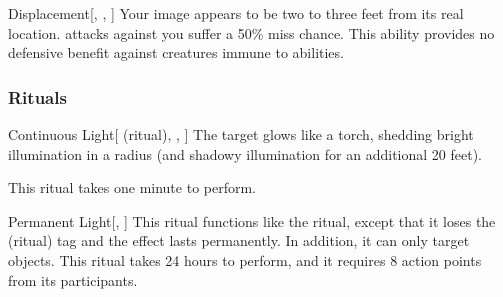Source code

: \lowercase{\hypertarget{spell:Displacement}{}}\label{spell:Displacement}
\begin{freeability}[Rank 8]{\hypertarget{spell:Displacement}{Displacement}}[, , ]
Your image appears to be two to three feet from its real location.
  attacks against you suffer a 50\% miss chance.
This ability provides no defensive benefit against creatures immune to  abilities.
\end{freeability}
\vspace{0.25em}



\subsubsection{Rituals}


\lowercase{\hypertarget{spell:Continuous Light}{}}\label{spell:Continuous Light}
\begin{attuneability}[Rank 1]{\hypertarget{spell:Continuous Light}{Continuous Light}}[ (ritual), , ]
The target glows like a torch, shedding bright illumination in a \areamed radius (and shadowy illumination for an additional 20 feet).

This ritual takes one minute to perform.
\end{attuneability}
\vspace{0.25em}



\lowercase{\hypertarget{spell:Permanent Light}{}}\label{spell:Permanent Light}
\begin{apability}[Rank 3]{\hypertarget{spell:Permanent Light}{Permanent Light}}[, ]
This ritual functions like the  ritual, except that it loses the  (ritual) tag and the effect lasts permanently.
In addition, it can only target objects.
This ritual takes 24 hours to perform, and it requires 8 action points from its participants.
\end{apability}
\vspace{0.25em}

• [Work task] Rewrite the data above exactly as given, but omit the images.

• [Task answer]
Source code

: \lowercase{\hypertarget{spell:Displacement}{}}\label{spell:Displacement}
\begin{freeability}[Rank 8]{\hypertarget{spell:Displacement}{Displacement}}[, , ]
Your image appears to be two to three feet from its real location.
  attacks against you suffer a 50\% miss chance.
This ability provides no defensive benefit against creatures immune to  abilities.
\end{freeability}
\vspace{0.25em}



\subsubsection{Rituals}


\lowercase{\hypertarget{spell:Continuous Light}{}}\label{spell:Continuous Light}
\begin{attuneability}[Rank 1]{\hypertarget{spell:Continuous Light}{Continuous Light}}[ (ritual), , ]
The target glows like a torch, shedding bright illumination in a \areamed radius (and shadowy illumination for an additional 20 feet).

This ritual takes one minute to perform.
\end{attuneability}
\vspace{0.25em}



\lowercase{\hypertarget{spell:Permanent Light}{}}\label{spell:Permanent Light}
\begin{apability}[Rank 3]{\hypertarget{spell:Permanent Light}{Permanent Light}}[, ]
This ritual functions like the  ritual, except that it loses the  (ritual) tag and the effect lasts permanently.
In addition, it can only target objects.
This ritual takes 24 hours to perform, and it requires 8 action points from its participants.
\end{apability}
\vspace{0.25em}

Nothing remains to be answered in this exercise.